_Task prompt_
Range to repeat from the listing below: the line containing "Mulch & Baquet is" down to the line containing "layout: default", both included. Copy it exactly, pictures excluded, and add nothing else.

= = = =

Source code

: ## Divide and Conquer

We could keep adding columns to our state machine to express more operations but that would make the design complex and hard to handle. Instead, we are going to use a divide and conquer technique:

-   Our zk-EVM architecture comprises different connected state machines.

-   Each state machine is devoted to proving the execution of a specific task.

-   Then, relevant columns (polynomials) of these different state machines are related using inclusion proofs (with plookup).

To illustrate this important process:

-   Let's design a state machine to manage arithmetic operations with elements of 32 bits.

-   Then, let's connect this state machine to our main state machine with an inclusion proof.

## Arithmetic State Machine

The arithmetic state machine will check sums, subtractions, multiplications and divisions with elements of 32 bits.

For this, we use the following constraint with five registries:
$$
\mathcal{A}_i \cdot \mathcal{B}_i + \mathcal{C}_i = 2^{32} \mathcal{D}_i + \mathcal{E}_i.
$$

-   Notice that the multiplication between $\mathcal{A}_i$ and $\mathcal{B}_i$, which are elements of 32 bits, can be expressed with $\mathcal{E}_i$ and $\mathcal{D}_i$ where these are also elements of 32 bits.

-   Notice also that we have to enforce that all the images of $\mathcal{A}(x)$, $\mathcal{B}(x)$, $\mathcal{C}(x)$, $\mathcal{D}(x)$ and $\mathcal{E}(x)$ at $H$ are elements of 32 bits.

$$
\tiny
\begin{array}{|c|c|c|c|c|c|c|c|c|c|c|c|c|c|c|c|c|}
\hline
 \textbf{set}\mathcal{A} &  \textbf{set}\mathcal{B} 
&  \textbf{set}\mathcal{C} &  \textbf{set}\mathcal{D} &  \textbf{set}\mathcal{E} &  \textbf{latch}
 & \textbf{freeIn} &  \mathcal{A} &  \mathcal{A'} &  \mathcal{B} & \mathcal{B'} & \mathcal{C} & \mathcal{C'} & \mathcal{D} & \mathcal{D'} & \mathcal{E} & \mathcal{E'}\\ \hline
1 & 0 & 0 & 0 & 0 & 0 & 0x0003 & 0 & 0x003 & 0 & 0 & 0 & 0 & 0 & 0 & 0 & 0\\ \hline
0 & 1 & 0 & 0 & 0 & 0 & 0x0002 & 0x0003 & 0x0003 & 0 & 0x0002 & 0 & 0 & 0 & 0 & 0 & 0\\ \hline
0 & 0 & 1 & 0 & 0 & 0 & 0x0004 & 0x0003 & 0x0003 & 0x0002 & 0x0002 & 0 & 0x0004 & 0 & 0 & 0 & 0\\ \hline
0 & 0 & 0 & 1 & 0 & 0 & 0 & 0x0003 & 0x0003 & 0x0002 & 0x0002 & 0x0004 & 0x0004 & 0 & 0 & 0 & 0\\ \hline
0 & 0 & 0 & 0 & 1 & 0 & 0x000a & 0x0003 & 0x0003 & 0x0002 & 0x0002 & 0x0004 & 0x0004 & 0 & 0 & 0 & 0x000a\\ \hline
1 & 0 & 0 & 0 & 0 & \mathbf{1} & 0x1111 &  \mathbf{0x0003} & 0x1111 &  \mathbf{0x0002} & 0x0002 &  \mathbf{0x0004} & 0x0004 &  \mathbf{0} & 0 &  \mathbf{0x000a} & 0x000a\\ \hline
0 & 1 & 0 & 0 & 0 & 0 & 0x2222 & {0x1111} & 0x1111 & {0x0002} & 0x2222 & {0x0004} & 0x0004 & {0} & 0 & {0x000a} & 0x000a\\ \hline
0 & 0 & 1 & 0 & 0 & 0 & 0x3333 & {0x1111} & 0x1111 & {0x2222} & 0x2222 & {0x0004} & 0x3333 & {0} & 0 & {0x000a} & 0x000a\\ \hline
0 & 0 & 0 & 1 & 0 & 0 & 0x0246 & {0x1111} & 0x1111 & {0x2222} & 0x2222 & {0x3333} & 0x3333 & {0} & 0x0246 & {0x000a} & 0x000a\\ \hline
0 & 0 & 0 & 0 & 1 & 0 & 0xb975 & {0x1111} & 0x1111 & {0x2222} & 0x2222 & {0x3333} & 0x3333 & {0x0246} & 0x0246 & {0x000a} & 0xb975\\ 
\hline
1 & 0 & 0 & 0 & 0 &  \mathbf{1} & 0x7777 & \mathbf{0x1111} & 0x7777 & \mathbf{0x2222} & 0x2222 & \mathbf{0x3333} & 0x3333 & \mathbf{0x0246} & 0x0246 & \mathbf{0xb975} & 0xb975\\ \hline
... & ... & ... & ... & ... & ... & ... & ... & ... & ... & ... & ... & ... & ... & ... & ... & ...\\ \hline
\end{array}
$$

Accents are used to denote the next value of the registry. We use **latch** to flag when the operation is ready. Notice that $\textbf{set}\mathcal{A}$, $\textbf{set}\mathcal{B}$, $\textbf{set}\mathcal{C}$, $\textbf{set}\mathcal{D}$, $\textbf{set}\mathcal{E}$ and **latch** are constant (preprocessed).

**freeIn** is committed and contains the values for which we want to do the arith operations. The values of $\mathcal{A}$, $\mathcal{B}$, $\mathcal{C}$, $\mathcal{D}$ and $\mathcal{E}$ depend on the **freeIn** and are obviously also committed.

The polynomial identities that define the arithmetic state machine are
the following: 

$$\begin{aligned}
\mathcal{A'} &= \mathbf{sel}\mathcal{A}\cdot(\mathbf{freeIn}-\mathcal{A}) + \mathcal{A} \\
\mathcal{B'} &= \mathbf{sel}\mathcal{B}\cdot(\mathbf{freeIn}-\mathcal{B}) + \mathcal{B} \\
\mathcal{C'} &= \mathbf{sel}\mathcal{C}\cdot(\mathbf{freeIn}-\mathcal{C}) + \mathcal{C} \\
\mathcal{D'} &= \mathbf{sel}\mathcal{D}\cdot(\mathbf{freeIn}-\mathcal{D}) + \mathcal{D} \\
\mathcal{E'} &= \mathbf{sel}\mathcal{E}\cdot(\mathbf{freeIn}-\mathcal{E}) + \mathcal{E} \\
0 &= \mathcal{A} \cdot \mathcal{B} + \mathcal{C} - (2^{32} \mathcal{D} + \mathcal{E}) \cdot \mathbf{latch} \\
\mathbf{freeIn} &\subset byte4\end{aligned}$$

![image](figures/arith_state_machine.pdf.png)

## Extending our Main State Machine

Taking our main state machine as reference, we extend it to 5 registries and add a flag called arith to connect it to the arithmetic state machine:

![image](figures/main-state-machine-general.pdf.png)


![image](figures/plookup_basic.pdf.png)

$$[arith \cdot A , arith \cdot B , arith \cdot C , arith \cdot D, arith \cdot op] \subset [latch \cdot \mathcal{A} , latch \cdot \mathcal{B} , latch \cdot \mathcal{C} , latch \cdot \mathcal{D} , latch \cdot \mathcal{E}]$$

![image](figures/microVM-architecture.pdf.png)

= = = =

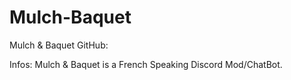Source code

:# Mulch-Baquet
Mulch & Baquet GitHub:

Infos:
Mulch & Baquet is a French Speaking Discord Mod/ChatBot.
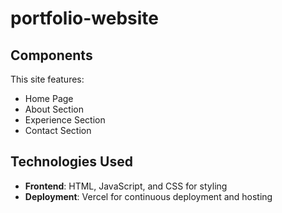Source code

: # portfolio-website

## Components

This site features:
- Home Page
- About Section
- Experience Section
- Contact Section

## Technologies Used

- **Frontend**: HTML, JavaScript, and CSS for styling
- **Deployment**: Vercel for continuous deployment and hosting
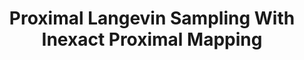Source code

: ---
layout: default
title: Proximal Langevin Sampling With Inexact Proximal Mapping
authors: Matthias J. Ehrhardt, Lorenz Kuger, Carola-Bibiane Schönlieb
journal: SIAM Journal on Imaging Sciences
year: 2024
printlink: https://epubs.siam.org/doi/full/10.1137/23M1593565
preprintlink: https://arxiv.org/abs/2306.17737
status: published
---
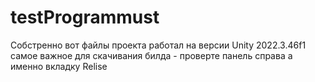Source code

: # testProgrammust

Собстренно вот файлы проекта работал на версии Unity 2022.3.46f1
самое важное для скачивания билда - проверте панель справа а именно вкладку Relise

= = = =

_Task output_
Mulch & Baquet is a French Speaking Discord Mod/ChatBot.
Source code

: # portfolio-website

## Components

This site features:
- Home Page
- About Section
- Experience Section
- Contact Section

## Technologies Used

- **Frontend**: HTML, JavaScript, and CSS for styling
- **Deployment**: Vercel for continuous deployment and hosting
Source code

: ---
layout: default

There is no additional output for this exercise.